## RECORDED DATA:
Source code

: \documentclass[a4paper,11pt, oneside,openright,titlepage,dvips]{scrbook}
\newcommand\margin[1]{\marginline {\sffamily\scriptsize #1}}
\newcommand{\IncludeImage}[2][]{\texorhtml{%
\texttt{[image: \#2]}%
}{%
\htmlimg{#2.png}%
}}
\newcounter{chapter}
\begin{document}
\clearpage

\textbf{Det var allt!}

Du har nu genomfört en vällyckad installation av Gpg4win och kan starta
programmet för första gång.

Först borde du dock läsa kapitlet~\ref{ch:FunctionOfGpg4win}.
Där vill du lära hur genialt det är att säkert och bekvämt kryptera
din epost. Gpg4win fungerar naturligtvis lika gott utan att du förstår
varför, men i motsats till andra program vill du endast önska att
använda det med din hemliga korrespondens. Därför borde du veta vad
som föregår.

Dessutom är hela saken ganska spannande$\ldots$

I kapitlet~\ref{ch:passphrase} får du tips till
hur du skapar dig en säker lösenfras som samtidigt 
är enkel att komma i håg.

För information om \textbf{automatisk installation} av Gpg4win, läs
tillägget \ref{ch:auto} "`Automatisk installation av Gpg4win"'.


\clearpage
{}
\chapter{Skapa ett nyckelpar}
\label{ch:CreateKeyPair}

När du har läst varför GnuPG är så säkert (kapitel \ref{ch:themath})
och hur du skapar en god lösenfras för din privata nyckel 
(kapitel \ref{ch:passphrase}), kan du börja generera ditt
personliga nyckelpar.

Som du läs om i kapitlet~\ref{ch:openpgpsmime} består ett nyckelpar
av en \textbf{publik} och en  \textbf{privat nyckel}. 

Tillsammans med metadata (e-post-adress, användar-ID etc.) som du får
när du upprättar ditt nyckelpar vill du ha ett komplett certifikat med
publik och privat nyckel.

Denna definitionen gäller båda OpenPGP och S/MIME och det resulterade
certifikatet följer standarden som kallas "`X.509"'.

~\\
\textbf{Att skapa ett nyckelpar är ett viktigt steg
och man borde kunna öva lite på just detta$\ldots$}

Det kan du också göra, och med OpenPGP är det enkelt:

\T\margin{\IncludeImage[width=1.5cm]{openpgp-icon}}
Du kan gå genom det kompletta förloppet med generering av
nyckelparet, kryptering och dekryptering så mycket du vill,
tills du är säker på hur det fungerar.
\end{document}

## ABOUT THIS EXERCISE:
The lines above are to be retyped exactly, with none omitted.

## RESULT BELOW:
Source code

: \documentclass[a4paper,11pt, oneside,openright,titlepage,dvips]{scrbook}
\newcommand\margin[1]{\marginline {\sffamily\scriptsize #1}}
\newcommand{\IncludeImage}[2][]{\texorhtml{%
\texttt{[image: \#2]}%
}{%
\htmlimg{#2.png}%
}}
\newcounter{chapter}
\begin{document}
\clearpage

\textbf{Det var allt!}

Du har nu genomfört en vällyckad installation av Gpg4win och kan starta
programmet för första gång.

Först borde du dock läsa kapitlet~\ref{ch:FunctionOfGpg4win}.
Där vill du lära hur genialt det är att säkert och bekvämt kryptera
din epost. Gpg4win fungerar naturligtvis lika gott utan att du förstår
varför, men i motsats till andra program vill du endast önska att
använda det med din hemliga korrespondens. Därför borde du veta vad
som föregår.

Dessutom är hela saken ganska spannande$\ldots$

I kapitlet~\ref{ch:passphrase} får du tips till
hur du skapar dig en säker lösenfras som samtidigt 
är enkel att komma i håg.

För information om \textbf{automatisk installation} av Gpg4win, läs
tillägget \ref{ch:auto} "`Automatisk installation av Gpg4win"'.


\clearpage
{}
\chapter{Skapa ett nyckelpar}
\label{ch:CreateKeyPair}

När du har läst varför GnuPG är så säkert (kapitel \ref{ch:themath})
och hur du skapar en god lösenfras för din privata nyckel 
(kapitel \ref{ch:passphrase}), kan du börja generera ditt
personliga nyckelpar.

Som du läs om i kapitlet~\ref{ch:openpgpsmime} består ett nyckelpar
av en \textbf{publik} och en  \textbf{privat nyckel}. 

Tillsammans med metadata (e-post-adress, användar-ID etc.) som du får
när du upprättar ditt nyckelpar vill du ha ett komplett certifikat med
publik och privat nyckel.

Denna definitionen gäller båda OpenPGP och S/MIME och det resulterade
certifikatet följer standarden som kallas "`X.509"'.

~\\
\textbf{Att skapa ett nyckelpar är ett viktigt steg
och man borde kunna öva lite på just detta$\ldots$}

Det kan du också göra, och med OpenPGP är det enkelt:

\T\margin{\IncludeImage[width=1.5cm]{openpgp-icon}}
Du kan gå genom det kompletta förloppet med generering av
nyckelparet, kryptering och dekryptering så mycket du vill,
tills du är säker på hur det fungerar.
\end{document}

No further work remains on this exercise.